Pull every line containing the word "independent" from the records.

======== Data under study ========

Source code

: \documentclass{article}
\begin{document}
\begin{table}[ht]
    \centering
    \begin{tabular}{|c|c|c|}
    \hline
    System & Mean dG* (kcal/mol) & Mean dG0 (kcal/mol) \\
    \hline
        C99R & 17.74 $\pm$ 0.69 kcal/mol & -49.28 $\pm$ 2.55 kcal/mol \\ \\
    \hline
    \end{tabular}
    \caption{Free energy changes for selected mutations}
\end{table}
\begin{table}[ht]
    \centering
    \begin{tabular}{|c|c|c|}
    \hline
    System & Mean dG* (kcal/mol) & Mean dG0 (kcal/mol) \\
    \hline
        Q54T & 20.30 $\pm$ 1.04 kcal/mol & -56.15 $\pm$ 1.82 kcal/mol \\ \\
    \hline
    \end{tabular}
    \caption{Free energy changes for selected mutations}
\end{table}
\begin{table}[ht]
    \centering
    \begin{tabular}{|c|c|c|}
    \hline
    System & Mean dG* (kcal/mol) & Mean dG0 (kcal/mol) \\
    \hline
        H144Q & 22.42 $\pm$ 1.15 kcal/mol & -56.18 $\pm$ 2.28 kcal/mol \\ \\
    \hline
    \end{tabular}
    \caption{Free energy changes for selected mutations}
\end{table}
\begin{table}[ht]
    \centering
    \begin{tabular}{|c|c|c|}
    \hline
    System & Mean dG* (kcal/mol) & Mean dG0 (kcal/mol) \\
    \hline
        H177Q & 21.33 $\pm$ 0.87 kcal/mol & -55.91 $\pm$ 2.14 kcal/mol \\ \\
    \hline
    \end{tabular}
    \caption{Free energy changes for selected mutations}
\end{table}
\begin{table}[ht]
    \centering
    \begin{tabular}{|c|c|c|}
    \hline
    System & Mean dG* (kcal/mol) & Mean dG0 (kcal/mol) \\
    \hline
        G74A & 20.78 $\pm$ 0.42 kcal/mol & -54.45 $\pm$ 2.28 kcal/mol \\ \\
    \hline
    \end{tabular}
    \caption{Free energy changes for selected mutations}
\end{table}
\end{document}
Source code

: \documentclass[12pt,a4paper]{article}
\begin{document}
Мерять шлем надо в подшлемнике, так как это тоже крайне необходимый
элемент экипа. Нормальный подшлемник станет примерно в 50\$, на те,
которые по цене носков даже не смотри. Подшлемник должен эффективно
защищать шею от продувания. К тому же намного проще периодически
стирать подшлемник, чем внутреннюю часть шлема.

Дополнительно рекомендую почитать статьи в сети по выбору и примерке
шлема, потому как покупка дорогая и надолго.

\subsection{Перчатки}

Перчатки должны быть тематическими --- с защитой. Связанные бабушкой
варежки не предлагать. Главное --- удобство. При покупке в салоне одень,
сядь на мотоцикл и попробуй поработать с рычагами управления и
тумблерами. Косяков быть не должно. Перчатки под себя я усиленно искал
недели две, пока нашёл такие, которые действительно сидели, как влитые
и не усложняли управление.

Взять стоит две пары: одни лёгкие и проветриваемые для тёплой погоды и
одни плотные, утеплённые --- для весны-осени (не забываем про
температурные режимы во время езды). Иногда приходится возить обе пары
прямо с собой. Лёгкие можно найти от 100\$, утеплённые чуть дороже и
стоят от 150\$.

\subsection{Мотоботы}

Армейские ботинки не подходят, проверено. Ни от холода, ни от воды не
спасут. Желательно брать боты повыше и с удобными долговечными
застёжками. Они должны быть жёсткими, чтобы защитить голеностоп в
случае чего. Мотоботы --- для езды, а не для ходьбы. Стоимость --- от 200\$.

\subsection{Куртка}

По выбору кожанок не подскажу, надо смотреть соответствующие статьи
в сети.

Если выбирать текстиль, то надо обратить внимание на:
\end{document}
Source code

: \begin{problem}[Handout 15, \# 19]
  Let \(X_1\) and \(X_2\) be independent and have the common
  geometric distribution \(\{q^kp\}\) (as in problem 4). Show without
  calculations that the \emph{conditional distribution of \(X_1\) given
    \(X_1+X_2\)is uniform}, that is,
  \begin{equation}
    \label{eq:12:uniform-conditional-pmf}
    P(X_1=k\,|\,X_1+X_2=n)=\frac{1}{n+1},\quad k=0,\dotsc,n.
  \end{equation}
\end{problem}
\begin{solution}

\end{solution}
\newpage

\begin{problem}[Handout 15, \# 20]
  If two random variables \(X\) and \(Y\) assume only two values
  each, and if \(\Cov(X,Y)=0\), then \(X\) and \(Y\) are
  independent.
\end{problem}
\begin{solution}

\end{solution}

========

*Result for this exercise:*
  Let \(X_1\) and \(X_2\) be independent and have the common
  independent.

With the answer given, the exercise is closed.